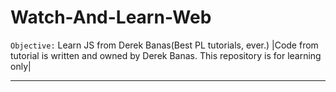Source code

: # Watch-And-Learn-Web
`Objective:` Learn JS from Derek Banas(Best PL tutorials, ever.)
|Code from tutorial is written and owned by Derek Banas. This repository is for learning only|
_______
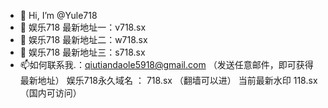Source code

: - 👋 Hi, I’m @Yule718
- 👀 娱乐718 最新地址一：v718.sx
- 🌱 娱乐718 最新地址二：w718.sx
- 💞️ 娱乐718 最新地址三：s718.sx
- 📫如何联系我.：qiutiandaole5918@gmail.com  （发送任意邮件，即可获得最新地址）
娱乐718永久域名 ： 718.sx （翻墙可以进）  当前最新水印 118.sx  （国内可访问）

<!---
Yule718/Yule718 is a ✨ special ✨ repository because its `README.md` (this file) appears on your GitHub profile.
You can click the Preview link to take a look at your changes.
--->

□ □ □ □ □ □ □

For this exercise, reproduce exactly the lines of the records above from the one with "PL tutorials, ever.)" up to and including the one with "- 💞️ 娱乐718 最新地址三：s718.sx", without pictures.

`Objective:` Learn JS from Derek Banas(Best PL tutorials, ever.)
|Code from tutorial is written and owned by Derek Banas. This repository is for learning only|
_______
Source code

: - 👋 Hi, I’m @Yule718
- 👀 娱乐718 最新地址一：v718.sx
- 🌱 娱乐718 最新地址二：w718.sx
- 💞️ 娱乐718 最新地址三：s718.sx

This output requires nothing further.